Social media and GPS are creating opportunities to map cities in many new ways. They also provide the opportunity to map city data as it flows in real time, rather than the traditional fixed type of presentation. This new ability has been used to map utilitarian data such as transportation. But one of the many art projects created in conjunction with the Pan-Am Games has used the technology to map something different: emotions.

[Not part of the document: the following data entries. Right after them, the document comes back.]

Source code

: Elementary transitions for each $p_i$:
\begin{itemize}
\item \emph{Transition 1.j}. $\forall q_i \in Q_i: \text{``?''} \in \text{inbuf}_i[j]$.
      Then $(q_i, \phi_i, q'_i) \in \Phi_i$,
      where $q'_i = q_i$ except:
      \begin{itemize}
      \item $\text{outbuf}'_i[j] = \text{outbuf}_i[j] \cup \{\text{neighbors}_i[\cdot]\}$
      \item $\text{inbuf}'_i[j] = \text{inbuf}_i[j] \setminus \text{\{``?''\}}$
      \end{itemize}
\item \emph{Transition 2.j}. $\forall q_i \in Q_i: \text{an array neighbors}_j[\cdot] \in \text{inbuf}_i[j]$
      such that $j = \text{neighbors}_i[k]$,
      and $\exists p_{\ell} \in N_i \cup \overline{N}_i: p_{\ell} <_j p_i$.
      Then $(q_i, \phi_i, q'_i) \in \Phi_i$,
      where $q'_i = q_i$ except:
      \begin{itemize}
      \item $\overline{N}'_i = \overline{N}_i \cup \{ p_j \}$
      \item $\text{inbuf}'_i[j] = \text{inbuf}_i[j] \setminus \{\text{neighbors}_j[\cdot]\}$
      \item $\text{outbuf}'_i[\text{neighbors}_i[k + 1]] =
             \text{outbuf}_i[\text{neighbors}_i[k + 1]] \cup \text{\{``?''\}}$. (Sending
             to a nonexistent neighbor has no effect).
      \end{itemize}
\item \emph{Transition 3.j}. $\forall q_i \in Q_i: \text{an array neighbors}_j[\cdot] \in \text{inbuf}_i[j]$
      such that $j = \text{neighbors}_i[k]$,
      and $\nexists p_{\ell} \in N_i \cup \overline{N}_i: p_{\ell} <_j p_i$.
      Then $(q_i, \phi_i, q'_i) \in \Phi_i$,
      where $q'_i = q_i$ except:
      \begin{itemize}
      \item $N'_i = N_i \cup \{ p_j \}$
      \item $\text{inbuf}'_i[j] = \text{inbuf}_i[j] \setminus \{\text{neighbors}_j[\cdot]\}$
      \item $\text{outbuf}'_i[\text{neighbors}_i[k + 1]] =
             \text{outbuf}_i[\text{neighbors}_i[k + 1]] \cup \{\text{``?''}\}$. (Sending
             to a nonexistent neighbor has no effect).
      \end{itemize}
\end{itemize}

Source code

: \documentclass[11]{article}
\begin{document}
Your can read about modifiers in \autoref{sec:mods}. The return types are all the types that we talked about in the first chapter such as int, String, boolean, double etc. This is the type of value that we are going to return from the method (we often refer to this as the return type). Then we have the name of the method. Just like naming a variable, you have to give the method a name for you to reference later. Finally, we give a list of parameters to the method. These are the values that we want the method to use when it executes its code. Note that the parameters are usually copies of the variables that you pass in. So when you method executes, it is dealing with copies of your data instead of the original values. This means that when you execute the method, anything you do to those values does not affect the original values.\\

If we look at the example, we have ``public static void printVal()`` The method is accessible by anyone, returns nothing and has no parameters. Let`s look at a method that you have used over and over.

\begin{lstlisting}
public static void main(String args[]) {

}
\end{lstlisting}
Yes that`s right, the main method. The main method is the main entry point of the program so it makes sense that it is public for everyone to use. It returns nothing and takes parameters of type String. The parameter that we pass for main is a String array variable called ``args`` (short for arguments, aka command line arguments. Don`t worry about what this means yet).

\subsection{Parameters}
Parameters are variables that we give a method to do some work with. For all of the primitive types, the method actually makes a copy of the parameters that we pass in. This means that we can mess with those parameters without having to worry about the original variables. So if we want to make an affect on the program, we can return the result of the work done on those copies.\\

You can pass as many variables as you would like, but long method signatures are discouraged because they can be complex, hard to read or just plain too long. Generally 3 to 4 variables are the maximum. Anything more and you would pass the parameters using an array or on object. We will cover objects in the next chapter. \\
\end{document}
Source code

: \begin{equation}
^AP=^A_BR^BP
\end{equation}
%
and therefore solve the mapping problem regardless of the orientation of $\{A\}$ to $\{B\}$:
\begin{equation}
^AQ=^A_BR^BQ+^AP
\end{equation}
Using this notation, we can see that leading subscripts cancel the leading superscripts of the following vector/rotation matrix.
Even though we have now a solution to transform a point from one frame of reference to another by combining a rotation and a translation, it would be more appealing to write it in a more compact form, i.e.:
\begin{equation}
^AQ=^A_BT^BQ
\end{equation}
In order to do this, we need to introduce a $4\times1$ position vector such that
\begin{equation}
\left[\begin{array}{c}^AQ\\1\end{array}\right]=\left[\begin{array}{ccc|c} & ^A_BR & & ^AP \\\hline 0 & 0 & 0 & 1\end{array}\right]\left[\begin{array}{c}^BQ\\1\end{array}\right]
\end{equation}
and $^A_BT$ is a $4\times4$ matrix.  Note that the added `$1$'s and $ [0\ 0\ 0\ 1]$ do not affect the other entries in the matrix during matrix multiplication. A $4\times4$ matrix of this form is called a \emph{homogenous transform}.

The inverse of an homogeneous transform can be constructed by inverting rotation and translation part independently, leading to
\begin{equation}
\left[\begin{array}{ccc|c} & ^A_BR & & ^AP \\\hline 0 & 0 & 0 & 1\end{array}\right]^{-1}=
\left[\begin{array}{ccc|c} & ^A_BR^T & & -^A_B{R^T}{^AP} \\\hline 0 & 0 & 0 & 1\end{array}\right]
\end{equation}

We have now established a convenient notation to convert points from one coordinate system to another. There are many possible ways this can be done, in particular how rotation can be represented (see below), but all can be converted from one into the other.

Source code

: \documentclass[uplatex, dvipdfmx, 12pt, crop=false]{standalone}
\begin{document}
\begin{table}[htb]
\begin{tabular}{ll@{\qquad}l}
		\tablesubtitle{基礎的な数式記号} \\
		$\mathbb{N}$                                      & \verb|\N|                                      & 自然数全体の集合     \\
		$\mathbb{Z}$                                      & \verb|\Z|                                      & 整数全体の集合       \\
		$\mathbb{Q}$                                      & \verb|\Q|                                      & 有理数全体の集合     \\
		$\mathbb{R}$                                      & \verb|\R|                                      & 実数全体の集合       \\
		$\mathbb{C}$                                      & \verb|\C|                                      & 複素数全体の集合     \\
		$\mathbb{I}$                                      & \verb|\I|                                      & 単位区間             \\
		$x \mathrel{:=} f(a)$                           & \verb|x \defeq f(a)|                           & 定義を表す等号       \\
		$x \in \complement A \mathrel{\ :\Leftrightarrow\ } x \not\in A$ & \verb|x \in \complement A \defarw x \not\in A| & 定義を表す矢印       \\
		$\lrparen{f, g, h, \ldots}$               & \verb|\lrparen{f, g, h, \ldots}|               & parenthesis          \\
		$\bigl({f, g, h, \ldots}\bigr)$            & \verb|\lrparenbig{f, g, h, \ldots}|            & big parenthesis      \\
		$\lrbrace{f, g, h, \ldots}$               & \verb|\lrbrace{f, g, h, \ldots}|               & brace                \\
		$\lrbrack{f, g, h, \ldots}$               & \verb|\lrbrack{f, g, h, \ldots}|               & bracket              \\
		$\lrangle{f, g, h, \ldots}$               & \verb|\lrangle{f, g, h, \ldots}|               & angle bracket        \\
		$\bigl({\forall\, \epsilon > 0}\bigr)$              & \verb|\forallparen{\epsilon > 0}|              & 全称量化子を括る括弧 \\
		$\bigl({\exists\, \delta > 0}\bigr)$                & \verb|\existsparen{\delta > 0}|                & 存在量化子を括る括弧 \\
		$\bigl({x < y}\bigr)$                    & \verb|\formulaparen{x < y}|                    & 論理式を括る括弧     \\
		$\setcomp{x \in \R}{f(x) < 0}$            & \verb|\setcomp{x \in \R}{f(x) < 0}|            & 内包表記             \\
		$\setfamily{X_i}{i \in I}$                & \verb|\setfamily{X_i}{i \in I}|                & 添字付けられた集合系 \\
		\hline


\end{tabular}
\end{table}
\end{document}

The “Share the Love” project in Mississauga has created a data visualization of positive emotions being expressed on Twitter in each of Mississauga’s wards. It’s done by tracking a set of the most common positive mood words on Twitter (“love,” “good,” “happy,” etc.) that are posted from identified locations within the city boundaries. The result is an “up-to-date emotional map of the city” — you can check in and see how the different parts of the city are feeling at any instant. The goal, says Anthea Foyer, one of the project’s organizers, is to “connect the city through emotions.” As well as being online, the visualizations are being shown in real time on the big screens at Mississauga Celebration Square throughout the Pan Am and Parapan Am Games.
It’s an inspiring concept, and one can imagine future variations. For example, it would be interesting to have a colour-coded map showing a city’s mood — are there more positive words, or more negative words being expressed at a given time? Media sometimes talk about a city’s “mood” but projects like this can start to make that sense more concrete, and perhaps enhance our feeling of being part of a living community.